The cast bronze figures of Burls Will be Burls represent what might happen when a snowman melts and nourishes a nearby living tree. Water is absorbed by the roots and carries the spirit of the melted snowman up into the tree where it manifests itself as burls. By using recycled cardboard to model the bases, the artist creates monuments to the prior life of the trees before they are cut down and turned into paper products.
One of the burl figures contemplates a column of precariously stacked snowballs, looking back to his frozen watery past while contemplating his future. This columnar formation of spheres—thought of as an “Endless Snowman”is a riff on “Endless Column,” by Constantin Brancusi. The far figure, closer to Pine Street, strains to see the other works, attempting to focus on both the column and her own burl kin.”
Chris Gander, Puzzle Tower 1, 2007
Five basic geometric forms are combined in an exploration of symmetry and visual balance.
“Puzzle Tower, by Chris Gander, consists of five basic geometric forms designed as an exploration of symmetry, visual balance and the creation of something familiar out of something unknown or new. The artist intentionally kept these forms basic and slightly vague in origin; they can be thought of as structural or architectural.
The act of combining these forms in new, perhaps unexpected, ways presented interesting problems to Gander as an object maker.

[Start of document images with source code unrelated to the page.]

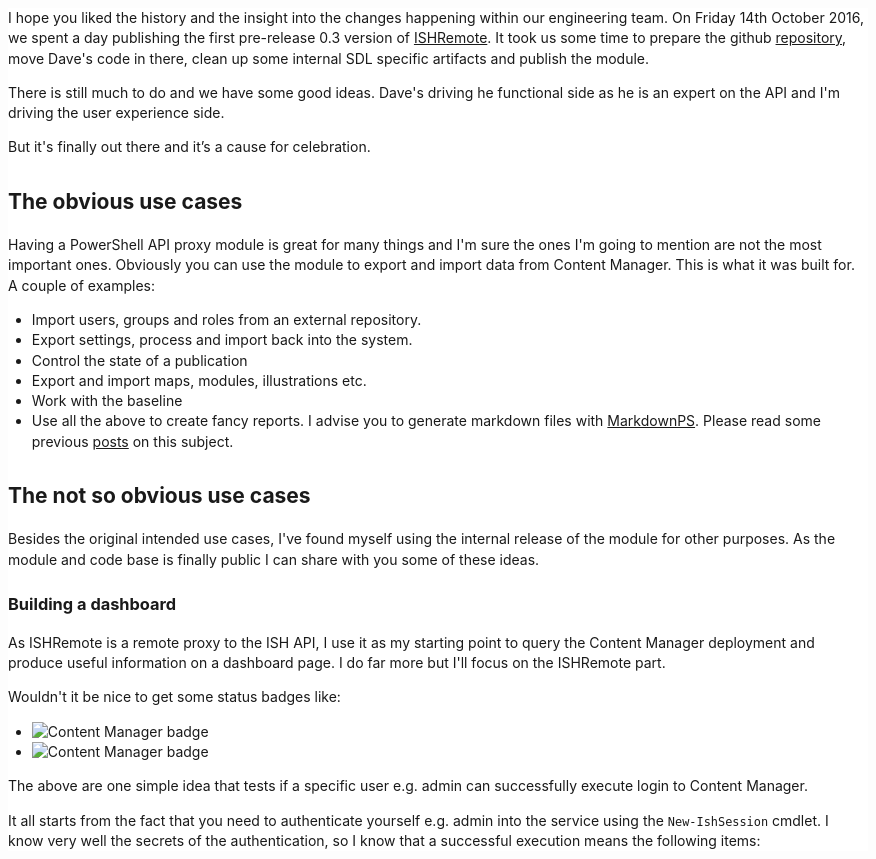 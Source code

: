 I hope you liked the history and the insight into the changes happening within our engineering team. 
On Friday 14th October 2016, we spent a day publishing the first pre-release 0.3 version of [ISHRemote](https://www.powershellgallery.com/packages/ISHRemote/). 
It took us some time to prepare the github [repository](https://github.com/sdl/ISHRemote), move Dave's code in there, clean up some internal SDL specific artifacts and publish the module. 

There is still much to do and we have some good ideas. 
Dave's driving he functional side as he is an expert on the API  and I'm driving the user experience side.

But it's finally out there and it’s a cause for celebration. 

## The obvious use cases

Having a PowerShell API proxy module is great for many things and I'm sure the ones I'm going to mention are not the most important ones. 
Obviously you can use the module to export and import data from Content Manager. 
This is what it was built for.
A couple of examples:

- Import users, groups and roles from an external repository.
- Export settings, process and import back into the system.
- Control the state of a publication
- Export and import maps, modules, illustrations etc.
- Work with the baseline
- Use all the above to create fancy reports. I advise you to generate markdown files with [MarkdownPS](https://www.powershellgallery.com/packages/MarkdownPS/). Please read some previous [posts](/tags/markdownps/) on this subject.

## The not so obvious use cases


Besides the original intended use cases, I've found myself using the internal release of the module for other purposes. 
As the module and code base is finally public I can share with you some of these ideas.

### Building a dashboard

As ISHRemote is a remote proxy to the ISH API, I use it as my starting point to query the Content Manager deployment and produce useful information on a dashboard page. 
I do far more but I'll focus on the ISHRemote part.

Wouldn't it be nice to get some status badges like:

- ![Content Manager badge](https://img.shields.io/badge/admin-authenticated-green.svg "Content Manager")
- ![Content Manager badge](https://img.shields.io/badge/admin-failed-red.svg "Content Manager")

The above are one simple idea that tests if a specific user e.g. admin can successfully execute login to Content Manager. 

It all starts from the fact that you need to authenticate yourself e.g. admin into the service using the `New-IshSession` cmdlet. 
I know very well the secrets of the authentication, so I know that a successful execution means the following items:
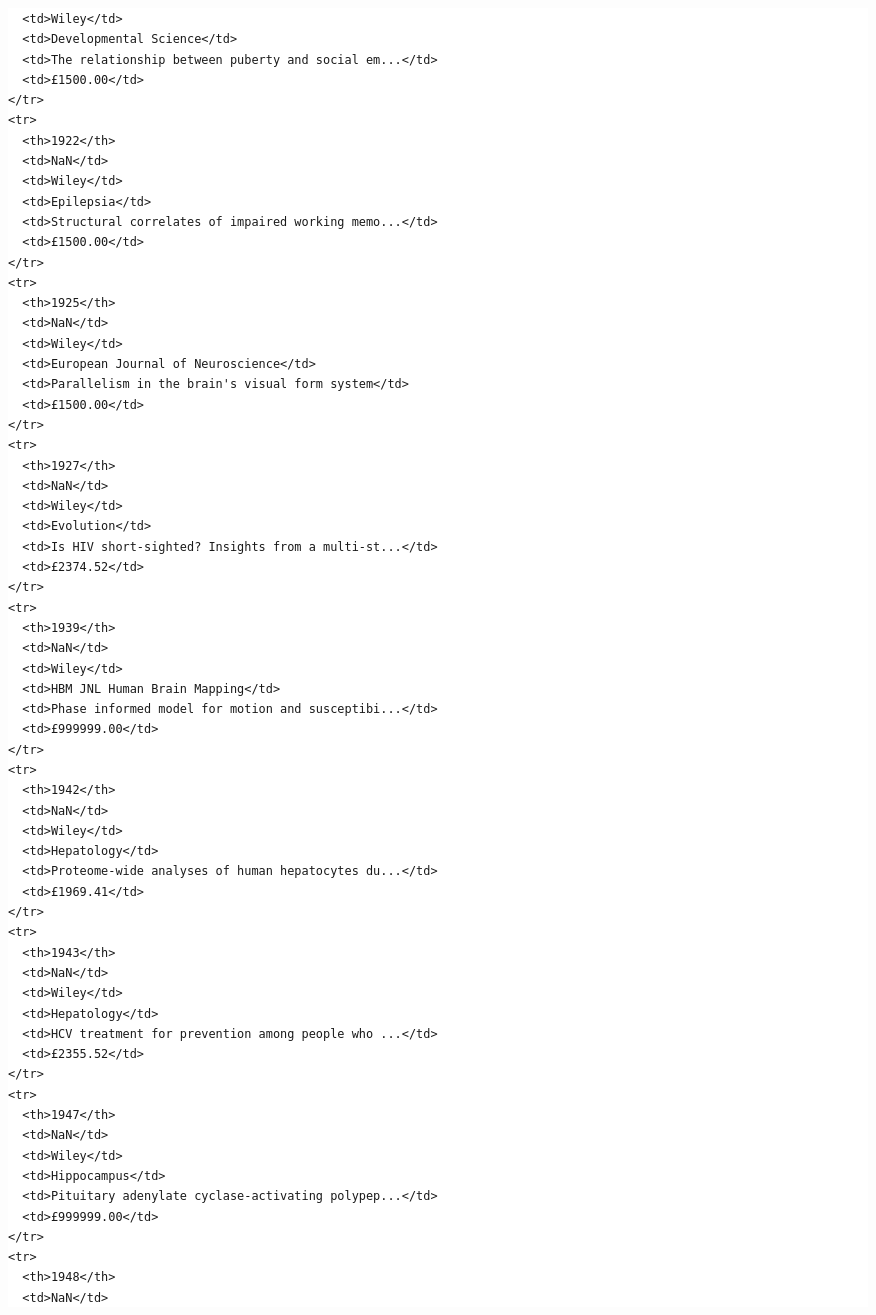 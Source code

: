       <td>Wiley</td>
      <td>Developmental Science</td>
      <td>The relationship between puberty and social em...</td>
      <td>£1500.00</td>
    </tr>
    <tr>
      <th>1922</th>
      <td>NaN</td>
      <td>Wiley</td>
      <td>Epilepsia</td>
      <td>Structural correlates of impaired working memo...</td>
      <td>£1500.00</td>
    </tr>
    <tr>
      <th>1925</th>
      <td>NaN</td>
      <td>Wiley</td>
      <td>European Journal of Neuroscience</td>
      <td>Parallelism in the brain's visual form system</td>
      <td>£1500.00</td>
    </tr>
    <tr>
      <th>1927</th>
      <td>NaN</td>
      <td>Wiley</td>
      <td>Evolution</td>
      <td>Is HIV short-sighted? Insights from a multi-st...</td>
      <td>£2374.52</td>
    </tr>
    <tr>
      <th>1939</th>
      <td>NaN</td>
      <td>Wiley</td>
      <td>HBM JNL Human Brain Mapping</td>
      <td>Phase informed model for motion and susceptibi...</td>
      <td>£999999.00</td>
    </tr>
    <tr>
      <th>1942</th>
      <td>NaN</td>
      <td>Wiley</td>
      <td>Hepatology</td>
      <td>Proteome-wide analyses of human hepatocytes du...</td>
      <td>£1969.41</td>
    </tr>
    <tr>
      <th>1943</th>
      <td>NaN</td>
      <td>Wiley</td>
      <td>Hepatology</td>
      <td>HCV treatment for prevention among people who ...</td>
      <td>£2355.52</td>
    </tr>
    <tr>
      <th>1947</th>
      <td>NaN</td>
      <td>Wiley</td>
      <td>Hippocampus</td>
      <td>Pituitary adenylate cyclase-activating polypep...</td>
      <td>£999999.00</td>
    </tr>
    <tr>
      <th>1948</th>
      <td>NaN</td>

He equates the act of solving these problems to basic human tendencies: searching for meaning, significance and understanding.

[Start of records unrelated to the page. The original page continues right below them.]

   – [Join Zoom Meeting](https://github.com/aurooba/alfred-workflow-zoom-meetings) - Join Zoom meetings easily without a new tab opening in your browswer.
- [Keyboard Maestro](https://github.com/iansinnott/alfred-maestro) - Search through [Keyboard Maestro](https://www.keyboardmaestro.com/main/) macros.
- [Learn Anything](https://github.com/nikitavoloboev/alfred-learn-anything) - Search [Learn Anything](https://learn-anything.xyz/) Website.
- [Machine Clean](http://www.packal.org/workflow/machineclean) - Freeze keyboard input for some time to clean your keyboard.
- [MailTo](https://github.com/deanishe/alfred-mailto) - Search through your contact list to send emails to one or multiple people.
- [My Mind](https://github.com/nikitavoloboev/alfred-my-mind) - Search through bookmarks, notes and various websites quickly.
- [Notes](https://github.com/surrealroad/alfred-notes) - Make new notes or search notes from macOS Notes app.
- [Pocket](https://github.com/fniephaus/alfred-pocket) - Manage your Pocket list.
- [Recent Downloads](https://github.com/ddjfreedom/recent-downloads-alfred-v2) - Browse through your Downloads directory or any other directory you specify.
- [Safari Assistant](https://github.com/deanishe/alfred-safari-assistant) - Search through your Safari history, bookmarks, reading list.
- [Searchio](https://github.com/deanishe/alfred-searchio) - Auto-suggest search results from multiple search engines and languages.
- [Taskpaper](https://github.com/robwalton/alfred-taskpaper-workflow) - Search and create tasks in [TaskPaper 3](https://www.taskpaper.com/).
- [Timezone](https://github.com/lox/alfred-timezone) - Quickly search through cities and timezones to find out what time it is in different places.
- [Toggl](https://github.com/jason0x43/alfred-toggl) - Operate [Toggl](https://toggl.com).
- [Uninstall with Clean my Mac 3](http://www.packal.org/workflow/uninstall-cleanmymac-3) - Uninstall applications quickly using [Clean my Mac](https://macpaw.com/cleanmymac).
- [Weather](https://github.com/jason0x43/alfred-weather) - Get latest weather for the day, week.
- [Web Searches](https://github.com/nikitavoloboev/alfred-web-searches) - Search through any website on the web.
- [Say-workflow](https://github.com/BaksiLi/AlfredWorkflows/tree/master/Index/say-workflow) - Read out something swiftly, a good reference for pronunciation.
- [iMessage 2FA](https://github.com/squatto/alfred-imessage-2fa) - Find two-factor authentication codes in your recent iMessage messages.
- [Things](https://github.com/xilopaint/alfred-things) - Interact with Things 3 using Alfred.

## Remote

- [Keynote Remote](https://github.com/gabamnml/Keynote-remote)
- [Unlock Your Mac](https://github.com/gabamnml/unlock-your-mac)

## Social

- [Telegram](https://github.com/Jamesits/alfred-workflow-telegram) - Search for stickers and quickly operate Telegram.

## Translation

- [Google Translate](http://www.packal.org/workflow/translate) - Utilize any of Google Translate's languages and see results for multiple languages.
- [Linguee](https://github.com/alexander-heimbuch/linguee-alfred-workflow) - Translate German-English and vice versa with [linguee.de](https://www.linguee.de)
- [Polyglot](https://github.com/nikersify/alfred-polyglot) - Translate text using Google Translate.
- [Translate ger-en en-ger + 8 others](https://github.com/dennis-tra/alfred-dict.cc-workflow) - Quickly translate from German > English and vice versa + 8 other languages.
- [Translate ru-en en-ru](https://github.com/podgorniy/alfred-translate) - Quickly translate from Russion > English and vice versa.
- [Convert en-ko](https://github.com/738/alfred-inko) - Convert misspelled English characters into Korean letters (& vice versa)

Just as puzzles rely on clues and speculations for their resolutions, Puzzle Tower invites viewers to make connections—to speculate and find meaningful personal references from something unknown or unfamiliar. It’s the artist’s hope they will equate this experience to the act of thinking and resolving.”
Malia Jensen, Pile, 2009
A stack of animals and objects is an homage to the tougher, grittier Portland the artist knew in her youth.
“My name is Malia Jensen and my piece is called Pile.
Much of my work involves animals and objects combined into situations suggesting a narrative or a parable. I think of Pile as homage to the Portland I knew as a kid, a tougher, grittier Portland.I think of it as a kind of totem of portraits that can be arrayed in the mind into various stories.
The crate as a base represents Oregon’s agricultural foundation and its tradition of hands-on work. The pillow is a stand-in for home, wherever one finds it. The phonebooks mark my affection for the tactile aspect of information and searching, a relic of another era as we rely increasingly on electronic media.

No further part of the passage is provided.